— What the task asks —
Identify and pull out each line of the entries in which "below" occurs.

** Opening Information supplied block **

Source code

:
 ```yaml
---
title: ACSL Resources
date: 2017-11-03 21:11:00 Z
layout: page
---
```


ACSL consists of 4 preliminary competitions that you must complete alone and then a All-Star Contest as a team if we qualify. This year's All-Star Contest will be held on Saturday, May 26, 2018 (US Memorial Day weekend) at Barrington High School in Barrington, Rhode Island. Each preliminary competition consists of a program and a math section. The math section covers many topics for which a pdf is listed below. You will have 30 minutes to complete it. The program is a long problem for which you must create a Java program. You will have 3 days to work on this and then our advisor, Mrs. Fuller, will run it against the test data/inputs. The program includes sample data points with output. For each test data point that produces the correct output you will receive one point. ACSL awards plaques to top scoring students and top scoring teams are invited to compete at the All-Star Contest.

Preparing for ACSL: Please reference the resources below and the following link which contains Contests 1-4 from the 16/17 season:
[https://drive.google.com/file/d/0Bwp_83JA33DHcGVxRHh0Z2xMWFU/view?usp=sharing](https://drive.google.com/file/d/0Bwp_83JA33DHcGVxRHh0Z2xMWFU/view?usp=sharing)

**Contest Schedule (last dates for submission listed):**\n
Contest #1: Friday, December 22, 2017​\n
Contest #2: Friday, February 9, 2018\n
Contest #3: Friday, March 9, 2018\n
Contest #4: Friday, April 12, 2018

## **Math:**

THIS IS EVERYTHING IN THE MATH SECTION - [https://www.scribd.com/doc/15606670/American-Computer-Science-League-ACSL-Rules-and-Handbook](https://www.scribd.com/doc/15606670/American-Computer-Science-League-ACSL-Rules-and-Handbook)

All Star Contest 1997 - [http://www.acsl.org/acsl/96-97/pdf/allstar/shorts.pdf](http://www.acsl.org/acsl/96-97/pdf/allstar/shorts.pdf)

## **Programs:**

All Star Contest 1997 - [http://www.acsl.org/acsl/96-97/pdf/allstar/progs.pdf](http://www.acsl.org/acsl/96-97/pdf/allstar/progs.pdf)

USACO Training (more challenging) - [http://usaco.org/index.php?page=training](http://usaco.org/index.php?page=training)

** Closing Information supplied block **

— Response to this task —
ACSL consists of 4 preliminary competitions that you must complete alone and then a All-Star Contest as a team if we qualify. This year's All-Star Contest will be held on Saturday, May 26, 2018 (US Memorial Day weekend) at Barrington High School in Barrington, Rhode Island. Each preliminary competition consists of a program and a math section. The math section covers many topics for which a pdf is listed below. You will have 30 minutes to complete it. The program is a long problem for which you must create a Java program. You will have 3 days to work on this and then our advisor, Mrs. Fuller, will run it against the test data/inputs. The program includes sample data points with output. For each test data point that produces the correct output you will receive one point. ACSL awards plaques to top scoring students and top scoring teams are invited to compete at the All-Star Contest.
Preparing for ACSL: Please reference the resources below and the following link which contains Contests 1-4 from the 16/17 season:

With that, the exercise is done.